-- Exercise data follows --
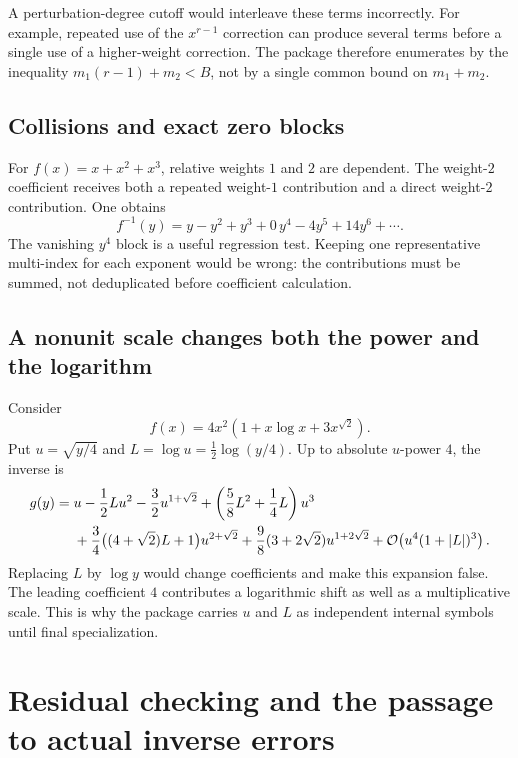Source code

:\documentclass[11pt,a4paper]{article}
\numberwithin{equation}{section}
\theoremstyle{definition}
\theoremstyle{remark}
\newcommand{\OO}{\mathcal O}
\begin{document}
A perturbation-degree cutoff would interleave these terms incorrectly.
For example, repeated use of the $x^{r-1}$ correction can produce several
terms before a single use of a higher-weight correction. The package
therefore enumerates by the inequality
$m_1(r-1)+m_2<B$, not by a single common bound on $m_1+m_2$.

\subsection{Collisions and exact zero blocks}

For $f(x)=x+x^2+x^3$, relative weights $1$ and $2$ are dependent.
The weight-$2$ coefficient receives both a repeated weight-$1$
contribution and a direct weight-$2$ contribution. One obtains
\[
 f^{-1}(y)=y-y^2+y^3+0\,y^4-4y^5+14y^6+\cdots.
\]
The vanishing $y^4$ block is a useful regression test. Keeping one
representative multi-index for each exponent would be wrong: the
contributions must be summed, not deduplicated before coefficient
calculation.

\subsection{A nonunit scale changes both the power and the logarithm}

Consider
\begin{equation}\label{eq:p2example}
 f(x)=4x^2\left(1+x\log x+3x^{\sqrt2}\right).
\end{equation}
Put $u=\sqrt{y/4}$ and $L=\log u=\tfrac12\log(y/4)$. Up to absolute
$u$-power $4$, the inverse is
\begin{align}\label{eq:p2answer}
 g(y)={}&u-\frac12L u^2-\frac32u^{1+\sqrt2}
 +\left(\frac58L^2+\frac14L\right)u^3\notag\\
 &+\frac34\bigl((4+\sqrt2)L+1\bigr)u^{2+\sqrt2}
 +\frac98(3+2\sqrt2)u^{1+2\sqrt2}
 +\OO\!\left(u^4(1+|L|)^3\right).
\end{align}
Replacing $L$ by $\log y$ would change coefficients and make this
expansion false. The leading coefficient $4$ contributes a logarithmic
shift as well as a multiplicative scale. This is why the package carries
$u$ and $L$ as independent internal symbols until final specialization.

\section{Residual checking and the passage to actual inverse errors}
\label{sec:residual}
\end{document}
-- Exercise data concluded --
-- Exercise data follows --
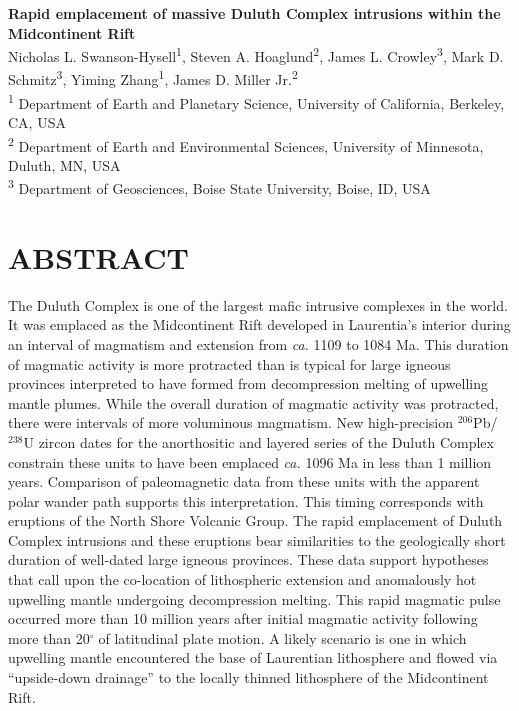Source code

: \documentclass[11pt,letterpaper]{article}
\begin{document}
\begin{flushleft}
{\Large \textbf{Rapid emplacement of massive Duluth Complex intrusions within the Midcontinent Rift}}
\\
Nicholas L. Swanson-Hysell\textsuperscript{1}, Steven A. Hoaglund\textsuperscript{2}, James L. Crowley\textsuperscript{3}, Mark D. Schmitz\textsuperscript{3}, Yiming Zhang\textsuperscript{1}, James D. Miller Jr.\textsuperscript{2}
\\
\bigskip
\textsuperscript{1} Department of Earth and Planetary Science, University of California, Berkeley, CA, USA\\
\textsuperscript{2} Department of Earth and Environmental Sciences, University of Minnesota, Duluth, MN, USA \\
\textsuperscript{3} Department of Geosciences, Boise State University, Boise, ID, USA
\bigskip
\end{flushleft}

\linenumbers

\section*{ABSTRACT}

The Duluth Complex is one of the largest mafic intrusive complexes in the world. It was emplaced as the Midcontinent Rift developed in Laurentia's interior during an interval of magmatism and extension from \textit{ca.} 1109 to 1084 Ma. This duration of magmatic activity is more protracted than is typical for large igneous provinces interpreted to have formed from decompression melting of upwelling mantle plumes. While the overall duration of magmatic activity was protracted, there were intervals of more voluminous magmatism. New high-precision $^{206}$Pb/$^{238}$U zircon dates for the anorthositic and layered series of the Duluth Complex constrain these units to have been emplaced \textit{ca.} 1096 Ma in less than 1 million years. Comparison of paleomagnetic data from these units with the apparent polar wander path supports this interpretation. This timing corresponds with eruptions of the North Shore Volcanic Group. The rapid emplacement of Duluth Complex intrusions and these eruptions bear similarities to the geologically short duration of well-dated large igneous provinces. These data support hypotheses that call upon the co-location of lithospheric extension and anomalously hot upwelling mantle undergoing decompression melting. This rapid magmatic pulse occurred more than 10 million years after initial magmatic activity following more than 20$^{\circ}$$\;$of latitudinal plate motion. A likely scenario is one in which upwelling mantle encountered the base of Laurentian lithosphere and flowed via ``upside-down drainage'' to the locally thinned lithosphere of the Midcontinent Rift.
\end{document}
-- Exercise data concluded --
**Task**
Referring to the material above, set down exactly the lines between the line with "emplacement of massive" and the line with "Berkeley, CA, USA\\", inclusive, and no other lines.

**Answer for this exercise**
{\Large \textbf{Rapid emplacement of massive Duluth Complex intrusions within the Midcontinent Rift}}
\\
Nicholas L. Swanson-Hysell\textsuperscript{1}, Steven A. Hoaglund\textsuperscript{2}, James L. Crowley\textsuperscript{3}, Mark D. Schmitz\textsuperscript{3}, Yiming Zhang\textsuperscript{1}, James D. Miller Jr.\textsuperscript{2}
\\
\bigskip
\textsuperscript{1} Department of Earth and Planetary Science, University of California, Berkeley, CA, USA\\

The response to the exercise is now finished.